Società
La libertà delle donne tra stereotipo e linguaggio della seduzione
“La regina disse: Sire /quel che voglio dir sappiate:/ nessun uomo il corpo mio/ conosciuto non ha mai / né alcuno in nessun tempo/ tra le braccia oppure al fianco, /tranne voi, s’è mai giaciuto”.
Con il ritiro delle forze americane dall’Afghanistan, il Paese precipita nuovamente nell’incubo della dittatura e del soffocamento dei diritti civili. Rifiutando la possibilità di una democrazia come forma di governo, i talebani hanno proclamato il loro impegno a mantenere una situazione di pace e a fare concessioni alle donne.
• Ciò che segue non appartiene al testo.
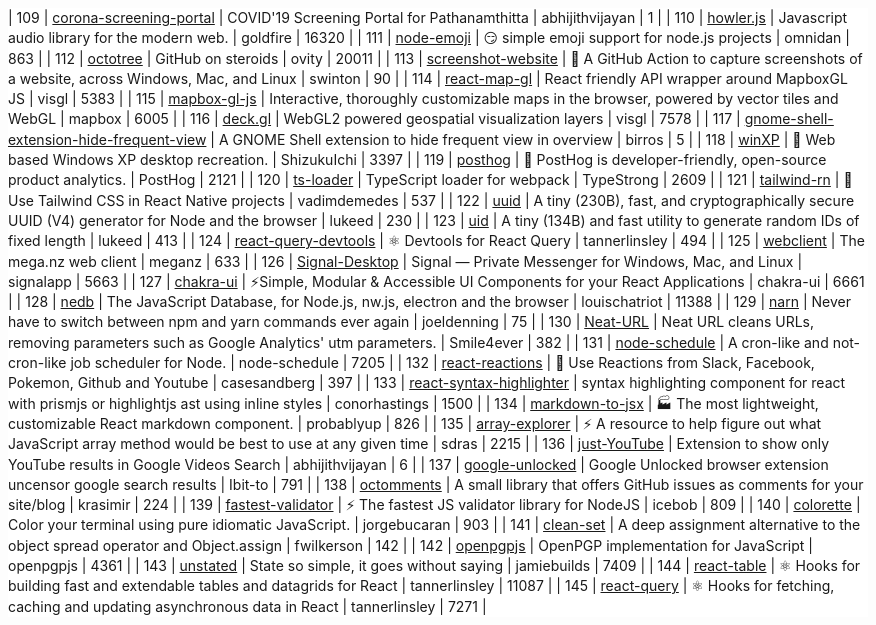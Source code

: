 | 109 |  [corona-screening-portal](https://github.com/abhijithvijayan/corona-screening-portal) | COVID&#39;19 Screening Portal for Pathanamthitta | abhijithvijayan | 1 |
| 110 |  [howler.js](https://github.com/goldfire/howler.js) | Javascript audio library for the modern web. | goldfire | 16320 |
| 111 |  [node-emoji](https://github.com/omnidan/node-emoji) | :smirk: simple emoji support for node.js projects | omnidan | 863 |
| 112 |  [octotree](https://github.com/ovity/octotree) | GitHub on steroids | ovity | 20011 |
| 113 |  [screenshot-website](https://github.com/swinton/screenshot-website) | :camera_flash: A GitHub Action to capture screenshots of a website, across Windows, Mac, and Linux | swinton | 90 |
| 114 |  [react-map-gl](https://github.com/visgl/react-map-gl) | React friendly API wrapper around MapboxGL JS | visgl | 5383 |
| 115 |  [mapbox-gl-js](https://github.com/mapbox/mapbox-gl-js) | Interactive, thoroughly customizable maps in the browser, powered by vector tiles and WebGL | mapbox | 6005 |
| 116 |  [deck.gl](https://github.com/visgl/deck.gl) | WebGL2 powered geospatial visualization layers | visgl | 7578 |
| 117 |  [gnome-shell-extension-hide-frequent-view](https://github.com/birros/gnome-shell-extension-hide-frequent-view) | A GNOME Shell extension to hide frequent view in overview | birros | 5 |
| 118 |  [winXP](https://github.com/ShizukuIchi/winXP) | 🏁 Web based Windows XP desktop recreation. | ShizukuIchi | 3397 |
| 119 |  [posthog](https://github.com/PostHog/posthog) | 🦔 PostHog is developer-friendly, open-source product analytics. | PostHog | 2121 |
| 120 |  [ts-loader](https://github.com/TypeStrong/ts-loader) | TypeScript loader for webpack | TypeStrong | 2609 |
| 121 |  [tailwind-rn](https://github.com/vadimdemedes/tailwind-rn) | 🦎 Use Tailwind CSS in React Native projects | vadimdemedes | 537 |
| 122 |  [uuid](https://github.com/lukeed/uuid) | A tiny (230B), fast, and cryptographically secure UUID (V4) generator for Node and the browser | lukeed | 230 |
| 123 |  [uid](https://github.com/lukeed/uid) | A tiny (134B) and fast utility to generate random IDs of fixed length | lukeed | 413 |
| 124 |  [react-query-devtools](https://github.com/tannerlinsley/react-query-devtools) | ⚛️ Devtools for React Query | tannerlinsley | 494 |
| 125 |  [webclient](https://github.com/meganz/webclient) | The mega.nz web client | meganz | 633 |
| 126 |  [Signal-Desktop](https://github.com/signalapp/Signal-Desktop) | Signal — Private Messenger for Windows, Mac, and Linux | signalapp | 5663 |
| 127 |  [chakra-ui](https://github.com/chakra-ui/chakra-ui) | ⚡️Simple, Modular &amp; Accessible UI Components for your React Applications | chakra-ui | 6661 |
| 128 |  [nedb](https://github.com/louischatriot/nedb) | The JavaScript Database, for Node.js, nw.js, electron and the browser | louischatriot | 11388 |
| 129 |  [narn](https://github.com/joeldenning/narn) | Never have to switch between npm and yarn commands ever again | joeldenning | 75 |
| 130 |  [Neat-URL](https://github.com/Smile4ever/Neat-URL) | Neat URL cleans URLs, removing parameters such as Google Analytics&#39; utm parameters. | Smile4ever | 382 |
| 131 |  [node-schedule](https://github.com/node-schedule/node-schedule) | A cron-like and not-cron-like job scheduler for Node. | node-schedule | 7205 |
| 132 |  [react-reactions](https://github.com/casesandberg/react-reactions) | :raised_hands: Use Reactions from Slack, Facebook, Pokemon, Github and Youtube | casesandberg | 397 |
| 133 |  [react-syntax-highlighter](https://github.com/conorhastings/react-syntax-highlighter) | syntax highlighting component for react with prismjs or highlightjs ast using inline styles | conorhastings | 1500 |
| 134 |  [markdown-to-jsx](https://github.com/probablyup/markdown-to-jsx) | 🏭 The most lightweight, customizable React markdown component. | probablyup | 826 |
| 135 |  [array-explorer](https://github.com/sdras/array-explorer) | ⚡️ A resource to help figure out what JavaScript array method would be best to use at any given time | sdras | 2215 |
| 136 |  [just-YouTube](https://github.com/abhijithvijayan/just-YouTube) | Extension to show only YouTube results in Google Videos Search | abhijithvijayan | 6 |
| 137 |  [google-unlocked](https://github.com/Ibit-to/google-unlocked) | Google Unlocked browser extension uncensor google search results | Ibit-to | 791 |
| 138 |  [octomments](https://github.com/krasimir/octomments) | A small library that offers GitHub issues as comments for your site/blog | krasimir | 224 |
| 139 |  [fastest-validator](https://github.com/icebob/fastest-validator) | :zap: The fastest JS validator library for NodeJS | icebob | 809 |
| 140 |  [colorette](https://github.com/jorgebucaran/colorette) | Color your terminal using pure idiomatic JavaScript. | jorgebucaran | 903 |
| 141 |  [clean-set](https://github.com/fwilkerson/clean-set) | A deep assignment alternative to the object spread operator and Object.assign | fwilkerson | 142 |
| 142 |  [openpgpjs](https://github.com/openpgpjs/openpgpjs) | OpenPGP implementation for JavaScript | openpgpjs | 4361 |
| 143 |  [unstated](https://github.com/jamiebuilds/unstated) | State so simple, it goes without saying | jamiebuilds | 7409 |
| 144 |  [react-table](https://github.com/tannerlinsley/react-table) | ⚛️ Hooks for building fast and extendable tables and datagrids for React | tannerlinsley | 11087 |
| 145 |  [react-query](https://github.com/tannerlinsley/react-query) | ⚛️ Hooks for fetching, caching and updating asynchronous data in React | tannerlinsley | 7271 |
Un urlo ha accompagnato le donne in marcia verso il palazzo presidenziale di Kabul con cui hanno rivendicato le conquiste fatte negli ultimi vent’anni: hanno reclamato il loro diritto di libertà di parola, di poter camminare libere e la possibilità di vestire secondo il proprio gusto. Non ci stanno le donne a vedersi negati tutti i diritti sociali conquistati a fatica. Durante la protesta indossavano un velo, non il Burka.
Fu il notare quanto l’hijab, il velo che copre la parte superiore del corpo, creasse difficoltà a sua nipote nel giocare a netball, che indusse Aheda Zanetti a creare il burkini. L’australiana, di origine libanese, ha immaginato allora l’hijood, contrazione di hijab e hood (cappuccio in inglese), una tuta conforme al “pudore” religioso.
La parola burkini viene da una combinazione di burka con bikini. Combinazione che enfatizza la costrizione cui è sottoposto il corpo femminile che può mostrare solo piedi, mani e faccia. Davvero ciascuno è libero di vestirsi come desidera? Si può parlare di libertà se bisogna coprire le parti sessuate costringendo la pelle a non vedere il sole per tenerle nascoste da sguardi indiscreti?
In Afghanistan, diventa sempre più difficile denunciare la sopraffazione e le violenze che si perpetrano in quanto la presenza di giornalisti e fotografi è sempre più rara. Ancora è presente nel Paese Alberto Cairo che ogni giorno su Repubblica pubblica il suo Diario da Kabul: le “istantanee” del responsabile del Programma di riabilitazione fisica del Comitato internazionale della Croce Rossa.